Recommender systems have become a key growth and revenue driver for modern retail. For example, recommendation was estimated to account for 35% of customer purchases on Amazon. In addition, recommenders have been applied by retailers to delight and retain customers and improve staff productivity.
Next we will describe several most common retail scenarios and main considerations when applying recommendations in retail.
A major task in applying recommendations in retail is to predict which products or set of products a user is most likely to engage with or purchase, based on the shopping or viewing history of that user. This scenario is commonly shown on the personalized home page, feed or newsletter. Most models in this repo such as ALS, BPR, LightGBM and NCF can be used for personalization. Azure Personalizer also provides a cloud-based personalization service using reinforcement learning based on Vowpal Wabbit.
In this scenario, the user is already viewing a product page, and the task is to make recommendations that are relevant to it. Personalized recommendation techniques are still applicable here, but relevance to the product being viewed is of special importance. As such, item similarity can be useful here, especially for cold items and cold users that do not have much interaction data.
In this task, the retailer tries to predict product(s) complementary to or bought together with a product that a user already put in to shopping cart. This feature is great for cross-selling and is normally displayed just before checkout. In many cases, a machine learning solution is not required for this task.
This scenario covers down-selling or out of stock alternatives to avoid losing a sale. Similar alternatives predict other products with similar features, like price, type, brand or visual appearance.

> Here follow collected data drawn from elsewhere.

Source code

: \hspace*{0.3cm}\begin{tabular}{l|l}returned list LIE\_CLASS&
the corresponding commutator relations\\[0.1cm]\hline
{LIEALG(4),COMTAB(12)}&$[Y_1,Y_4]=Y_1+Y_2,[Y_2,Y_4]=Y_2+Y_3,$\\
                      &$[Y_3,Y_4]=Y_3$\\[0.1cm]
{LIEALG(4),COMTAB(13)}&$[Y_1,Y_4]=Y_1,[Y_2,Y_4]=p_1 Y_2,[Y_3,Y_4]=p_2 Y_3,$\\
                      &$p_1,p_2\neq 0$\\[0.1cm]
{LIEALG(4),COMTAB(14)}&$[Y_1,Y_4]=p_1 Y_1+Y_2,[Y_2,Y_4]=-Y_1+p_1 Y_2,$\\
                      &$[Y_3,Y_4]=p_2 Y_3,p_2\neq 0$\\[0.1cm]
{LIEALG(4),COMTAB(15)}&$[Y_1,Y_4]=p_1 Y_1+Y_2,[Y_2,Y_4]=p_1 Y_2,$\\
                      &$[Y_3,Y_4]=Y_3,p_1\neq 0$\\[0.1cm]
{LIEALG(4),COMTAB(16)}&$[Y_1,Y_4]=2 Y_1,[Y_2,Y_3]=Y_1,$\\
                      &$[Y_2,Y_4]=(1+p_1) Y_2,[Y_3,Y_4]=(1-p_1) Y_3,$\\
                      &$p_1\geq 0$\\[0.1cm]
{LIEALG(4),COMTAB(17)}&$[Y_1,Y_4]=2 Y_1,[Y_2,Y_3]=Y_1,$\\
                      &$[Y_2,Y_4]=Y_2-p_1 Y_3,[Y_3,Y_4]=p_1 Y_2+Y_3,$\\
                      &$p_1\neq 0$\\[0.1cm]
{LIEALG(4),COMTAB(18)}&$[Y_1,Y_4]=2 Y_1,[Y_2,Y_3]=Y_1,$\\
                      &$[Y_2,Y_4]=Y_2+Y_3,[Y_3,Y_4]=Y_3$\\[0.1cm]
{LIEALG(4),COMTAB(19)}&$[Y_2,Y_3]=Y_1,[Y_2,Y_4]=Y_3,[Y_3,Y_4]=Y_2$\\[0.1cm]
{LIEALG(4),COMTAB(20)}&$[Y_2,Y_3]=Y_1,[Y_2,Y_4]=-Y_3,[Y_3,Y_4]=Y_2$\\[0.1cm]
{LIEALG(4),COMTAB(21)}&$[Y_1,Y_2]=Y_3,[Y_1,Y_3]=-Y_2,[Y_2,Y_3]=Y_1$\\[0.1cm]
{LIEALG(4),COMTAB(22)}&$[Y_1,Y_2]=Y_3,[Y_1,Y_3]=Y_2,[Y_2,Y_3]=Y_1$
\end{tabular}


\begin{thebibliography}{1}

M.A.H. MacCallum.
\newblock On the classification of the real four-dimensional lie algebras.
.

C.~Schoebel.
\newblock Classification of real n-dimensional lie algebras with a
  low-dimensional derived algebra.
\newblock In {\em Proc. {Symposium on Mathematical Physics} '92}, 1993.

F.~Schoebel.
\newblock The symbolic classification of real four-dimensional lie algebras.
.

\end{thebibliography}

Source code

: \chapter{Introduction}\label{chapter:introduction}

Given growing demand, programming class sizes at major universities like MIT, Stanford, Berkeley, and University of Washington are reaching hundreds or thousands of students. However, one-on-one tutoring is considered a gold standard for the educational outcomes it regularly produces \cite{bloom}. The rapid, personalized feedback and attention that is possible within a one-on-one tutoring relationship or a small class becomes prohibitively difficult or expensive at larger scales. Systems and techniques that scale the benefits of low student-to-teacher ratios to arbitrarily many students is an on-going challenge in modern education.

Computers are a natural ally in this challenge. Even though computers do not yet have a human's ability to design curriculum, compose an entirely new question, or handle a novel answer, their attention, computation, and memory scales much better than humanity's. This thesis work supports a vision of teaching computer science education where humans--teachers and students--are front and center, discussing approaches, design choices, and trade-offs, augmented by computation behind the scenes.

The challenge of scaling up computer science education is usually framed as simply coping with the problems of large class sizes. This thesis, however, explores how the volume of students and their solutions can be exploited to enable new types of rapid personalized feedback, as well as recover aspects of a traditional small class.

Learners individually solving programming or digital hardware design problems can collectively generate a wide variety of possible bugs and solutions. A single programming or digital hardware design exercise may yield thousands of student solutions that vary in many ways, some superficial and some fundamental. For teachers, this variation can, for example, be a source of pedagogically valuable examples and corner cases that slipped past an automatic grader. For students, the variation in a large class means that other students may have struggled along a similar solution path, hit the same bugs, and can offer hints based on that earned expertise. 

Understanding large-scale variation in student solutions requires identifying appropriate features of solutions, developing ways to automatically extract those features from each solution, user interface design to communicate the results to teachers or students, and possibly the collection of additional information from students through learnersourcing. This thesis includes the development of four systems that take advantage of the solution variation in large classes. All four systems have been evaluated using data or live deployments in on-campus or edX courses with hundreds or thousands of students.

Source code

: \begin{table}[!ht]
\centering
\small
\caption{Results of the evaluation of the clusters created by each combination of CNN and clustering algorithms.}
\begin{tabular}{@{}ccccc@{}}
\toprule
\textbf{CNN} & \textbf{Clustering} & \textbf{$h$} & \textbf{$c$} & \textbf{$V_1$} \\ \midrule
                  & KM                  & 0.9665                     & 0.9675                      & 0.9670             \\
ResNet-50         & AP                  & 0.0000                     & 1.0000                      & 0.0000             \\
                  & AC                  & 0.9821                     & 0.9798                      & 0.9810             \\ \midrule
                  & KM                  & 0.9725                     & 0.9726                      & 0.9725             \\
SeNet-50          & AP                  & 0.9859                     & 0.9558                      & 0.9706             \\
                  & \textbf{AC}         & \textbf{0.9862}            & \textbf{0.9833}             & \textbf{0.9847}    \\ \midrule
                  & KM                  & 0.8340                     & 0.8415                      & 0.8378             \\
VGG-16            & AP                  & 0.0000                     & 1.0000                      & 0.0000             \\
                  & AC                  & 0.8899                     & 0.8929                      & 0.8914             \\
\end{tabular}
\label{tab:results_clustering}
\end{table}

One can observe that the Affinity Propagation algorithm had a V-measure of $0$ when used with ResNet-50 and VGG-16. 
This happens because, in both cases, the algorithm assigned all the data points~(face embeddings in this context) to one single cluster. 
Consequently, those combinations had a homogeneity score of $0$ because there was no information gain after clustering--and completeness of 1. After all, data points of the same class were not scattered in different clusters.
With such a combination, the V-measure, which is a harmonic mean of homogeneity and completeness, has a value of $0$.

Datasets used in retail recommendations usually include user information, item information and interaction data, among others.
To measure the performance of the recommender, it is common to use ranking metrics. In production, the business metrics used are CTR and revenue per order. To evaluate a model's performance in production in an online manner, A/B testing is often applied.
Retailers use recommendation to achieve a broad range of business objectives, such as attracting new customers through promotions, or clearing products that are at the end of their season. These objectives are often achieved by re-ranking the outputs from recommenders in scenarios above.